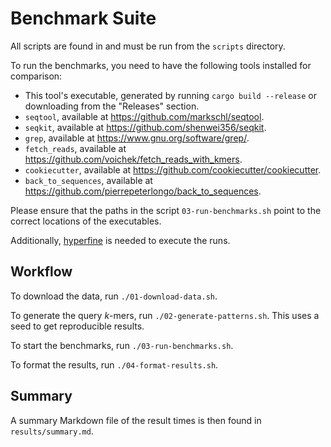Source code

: # Benchmark Suite

All scripts are found in and must be run from the `scripts` directory.

To run the benchmarks, you need to have the following tools installed for comparison:
- This tool's executable, generated by running `cargo build --release` or downloading from the "Releases" section.
- `seqtool`, available at <https://github.com/markschl/seqtool>.
- `seqkit`, available at <https://github.com/shenwei356/seqkit>.
- `grep`, available at <https://www.gnu.org/software/grep/>.
- `fetch_reads`, available at <https://github.com/voichek/fetch_reads_with_kmers>.
- `cookiecutter`, available at <https://github.com/cookiecutter/cookiecutter>.
- `back_to_sequences`, available at <https://github.com/pierrepeterlongo/back_to_sequences>.

Please ensure that the paths in the script `03-run-benchmarks.sh` point to the correct locations of the executables. 

Additionally, [hyperfine](https://github.com/sharkdp/hyperfine) is needed to execute the runs. 

## Workflow

To download the data, run `./01-download-data.sh`.

To generate the query _k_-mers, run `./02-generate-patterns.sh`. This uses a seed to get reproducible results.

To start the benchmarks, run `./03-run-benchmarks.sh`.

To format the results, run `./04-format-results.sh`.

## Summary

A summary Markdown file of the result times is then found in `results/summary.md`.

# # # #

Aim of the task –
When you repeat the records, reproduce each line exactly and drop the images.

Answer to this task –
Source code

: # Benchmark Suite

All scripts are found in and must be run from the `scripts` directory.

To run the benchmarks, you need to have the following tools installed for comparison:
- This tool's executable, generated by running `cargo build --release` or downloading from the "Releases" section.
- `seqtool`, available at <https://github.com/markschl/seqtool>.
- `seqkit`, available at <https://github.com/shenwei356/seqkit>.
- `grep`, available at <https://www.gnu.org/software/grep/>.
- `fetch_reads`, available at <https://github.com/voichek/fetch_reads_with_kmers>.
- `cookiecutter`, available at <https://github.com/cookiecutter/cookiecutter>.
- `back_to_sequences`, available at <https://github.com/pierrepeterlongo/back_to_sequences>.

Please ensure that the paths in the script `03-run-benchmarks.sh` point to the correct locations of the executables. 

Additionally, [hyperfine](https://github.com/sharkdp/hyperfine) is needed to execute the runs. 

## Workflow

To download the data, run `./01-download-data.sh`.

To generate the query _k_-mers, run `./02-generate-patterns.sh`. This uses a seed to get reproducible results.

To start the benchmarks, run `./03-run-benchmarks.sh`.

To format the results, run `./04-format-results.sh`.

## Summary

A summary Markdown file of the result times is then found in `results/summary.md`.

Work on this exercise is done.